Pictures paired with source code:
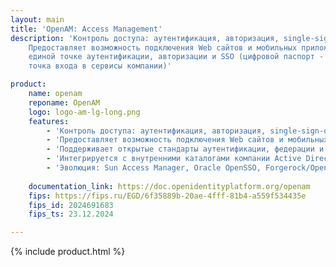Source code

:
 ```yaml
---
layout: main
title: 'OpenAM: Access Management'
description: 'Контроль доступа: аутентификация, авторизация, single-sign-on, федерация.
    Предоставляет возможность подключения Web сайтов и мобильных приложений к
    единой точке аутентификации, авторизации и SSO (цифровой паспорт - единая
    точка входа в сервисы компании)'

product:
    name: openam
    reponame: OpenAM
    logo: logo-am-lg-long.png
    features:
        - 'Контроль доступа: аутентификация, авторизация, single-sign-on, федерация.'
        - 'Предоставляет возможность подключения Web сайтов и мобильных приложений к единой точке аутентификации, авторизации и SSO (цифровой паспорт - единая точка входа в сервисы компании). Федерация путем безопасного входа через сайт Госуслуг РФ, облачных провайдеров, а также с помощью аккаунтов социальных сетей и партнеров b2b.'
        - 'Поддерживает открытые стандарты аутентификации, федерации и защиты веб сервисов: CDSSO, SAML,OpenID Connect, Web Services Security.'
        - 'Интегрируется с внутренними каталогами компании Active Directory, LDAP, поддерживает NTLMv2, Kerberos, x509 аутентификацию.'
        - 'Эволюция: Sun Access Manager, Oracle OpenSSO, Forgerock/Open Identity Platform OpenAM'
    
    documentation_link: https://doc.openidentityplatform.org/openam
    fips: https://fips.ru/EGD/6f35889b-20ae-4fff-81b4-a559f534435e
    fips_id: 2024691683
    fips_ts: 23.12.2024

---
```

{% include product.html %}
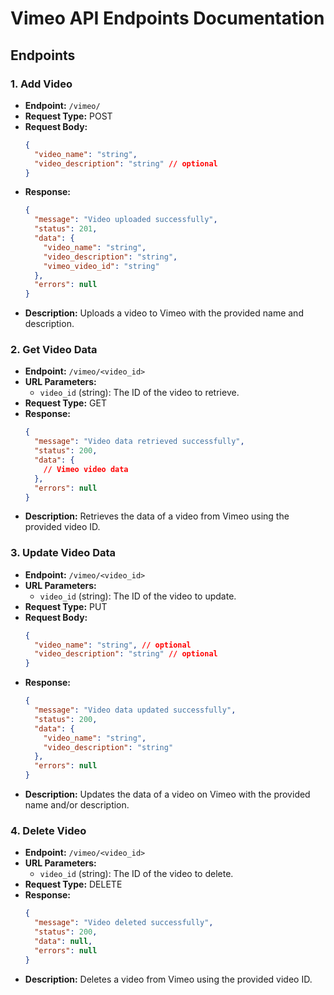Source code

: # Vimeo API Endpoints Documentation

## Endpoints

### 1. Add Video

- **Endpoint:** `/vimeo/`
- **Request Type:** POST
- **Request Body:**
  ```json
  {
    "video_name": "string",
    "video_description": "string" // optional
  }
  ```
- **Response:**
  ```json
  {
    "message": "Video uploaded successfully",
    "status": 201,
    "data": {
      "video_name": "string",
      "video_description": "string",
      "vimeo_video_id": "string"
    },
    "errors": null
  }
  ```
- **Description:** Uploads a video to Vimeo with the provided name and description.

### 2. Get Video Data

- **Endpoint:** `/vimeo/<video_id>`
- **URL Parameters:**
  - `video_id` (string): The ID of the video to retrieve.
- **Request Type:** GET
- **Response:**
  ```json
  {
    "message": "Video data retrieved successfully",
    "status": 200,
    "data": {
      // Vimeo video data
    },
    "errors": null
  }
  ```
- **Description:** Retrieves the data of a video from Vimeo using the provided video ID.

### 3. Update Video Data

- **Endpoint:** `/vimeo/<video_id>`
- **URL Parameters:**
  - `video_id` (string): The ID of the video to update.
- **Request Type:** PUT
- **Request Body:**
  ```json
  {
    "video_name": "string", // optional
    "video_description": "string" // optional
  }
  ```
- **Response:**
  ```json
  {
    "message": "Video data updated successfully",
    "status": 200,
    "data": {
      "video_name": "string",
      "video_description": "string"
    },
    "errors": null
  }
  ```
- **Description:** Updates the data of a video on Vimeo with the provided name and/or description.

### 4. Delete Video

- **Endpoint:** `/vimeo/<video_id>`
- **URL Parameters:**
  - `video_id` (string): The ID of the video to delete.
- **Request Type:** DELETE
- **Response:**
  ```json
  {
    "message": "Video deleted successfully",
    "status": 200,
    "data": null,
    "errors": null
  }
  ```
- **Description:** Deletes a video from Vimeo using the provided video ID.
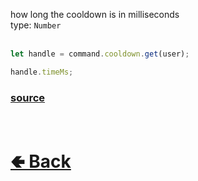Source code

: how long the cooldown is in milliseconds<br>
type: `Number`<br><br>

```js
let handle = command.cooldown.get(user);

handle.timeMs;
```

### [source](https://github.com/paigeroid/noscord.js/blob/main/src/Services/CommandService/custard/CooldownUserHandle.js)


<br> <h1> [🢀 Back](https://github.com/paigeroid/noscord.js/wiki/Commands.SlashCommand.CooldownHandle.CooldownUserHandle) </h1>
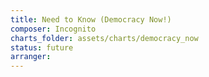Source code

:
 ```yaml
---
title: Need to Know (Democracy Now!)
composer: Incognito
charts_folder: assets/charts/democracy_now
status: future
arranger: 
---
```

_What you will do_
Leave the pictures out and output the rest of the data word for word.

_Written response_
Source code

:
 ```yaml
---
layout: main
title: 'OpenAM: Access Management'
description: 'Контроль доступа: аутентификация, авторизация, single-sign-on, федерация.
    Предоставляет возможность подключения Web сайтов и мобильных приложений к
    единой точке аутентификации, авторизации и SSO (цифровой паспорт - единая
    точка входа в сервисы компании)'

product:
    name: openam
    reponame: OpenAM
    logo: logo-am-lg-long.png
    features:
        - 'Контроль доступа: аутентификация, авторизация, single-sign-on, федерация.'
        - 'Предоставляет возможность подключения Web сайтов и мобильных приложений к единой точке аутентификации, авторизации и SSO (цифровой паспорт - единая точка входа в сервисы компании). Федерация путем безопасного входа через сайт Госуслуг РФ, облачных провайдеров, а также с помощью аккаунтов социальных сетей и партнеров b2b.'
        - 'Поддерживает открытые стандарты аутентификации, федерации и защиты веб сервисов: CDSSO, SAML,OpenID Connect, Web Services Security.'
        - 'Интегрируется с внутренними каталогами компании Active Directory, LDAP, поддерживает NTLMv2, Kerberos, x509 аутентификацию.'
        - 'Эволюция: Sun Access Manager, Oracle OpenSSO, Forgerock/Open Identity Platform OpenAM'
    
    documentation_link: https://doc.openidentityplatform.org/openam
    fips: https://fips.ru/EGD/6f35889b-20ae-4fff-81b4-a559f534435e
    fips_id: 2024691683
    fips_ts: 23.12.2024

---
```

{% include product.html %}
Source code

: # Vimeo API Endpoints Documentation

## Endpoints

### 1. Add Video

- **Endpoint:** `/vimeo/`
- **Request Type:** POST
- **Request Body:**
  ```json
  {
    "video_name": "string",
    "video_description": "string" // optional
  }
  ```
- **Response:**
  ```json
  {
    "message": "Video uploaded successfully",
    "status": 201,
    "data": {
      "video_name": "string",
      "video_description": "string",
      "vimeo_video_id": "string"
    },
    "errors": null
  }
  ```
- **Description:** Uploads a video to Vimeo with the provided name and description.

### 2. Get Video Data

- **Endpoint:** `/vimeo/<video_id>`
- **URL Parameters:**
  - `video_id` (string): The ID of the video to retrieve.
- **Request Type:** GET
- **Response:**
  ```json
  {
    "message": "Video data retrieved successfully",
    "status": 200,
    "data": {
      // Vimeo video data
    },
    "errors": null
  }
  ```
- **Description:** Retrieves the data of a video from Vimeo using the provided video ID.

### 3. Update Video Data

- **Endpoint:** `/vimeo/<video_id>`
- **URL Parameters:**
  - `video_id` (string): The ID of the video to update.
- **Request Type:** PUT
- **Request Body:**
  ```json
  {
    "video_name": "string", // optional
    "video_description": "string" // optional
  }
  ```
- **Response:**
  ```json
  {
    "message": "Video data updated successfully",
    "status": 200,
    "data": {
      "video_name": "string",
      "video_description": "string"
    },
    "errors": null
  }
  ```
- **Description:** Updates the data of a video on Vimeo with the provided name and/or description.

### 4. Delete Video

- **Endpoint:** `/vimeo/<video_id>`
- **URL Parameters:**
  - `video_id` (string): The ID of the video to delete.
- **Request Type:** DELETE
- **Response:**
  ```json
  {
    "message": "Video deleted successfully",
    "status": 200,
    "data": null,
    "errors": null
  }
  ```
- **Description:** Deletes a video from Vimeo using the provided video ID.
Source code

: how long the cooldown is in milliseconds<br>
type: `Number`<br><br>

```js
let handle = command.cooldown.get(user);

handle.timeMs;
```

### [source](https://github.com/paigeroid/noscord.js/blob/main/src/Services/CommandService/custard/CooldownUserHandle.js)


<br> <h1> [🢀 Back](https://github.com/paigeroid/noscord.js/wiki/Commands.SlashCommand.CooldownHandle.CooldownUserHandle) </h1>
Source code

:
 ```yaml
---
title: Need to Know (Democracy Now!)
composer: Incognito
charts_folder: assets/charts/democracy_now
status: future
arranger: 
---
```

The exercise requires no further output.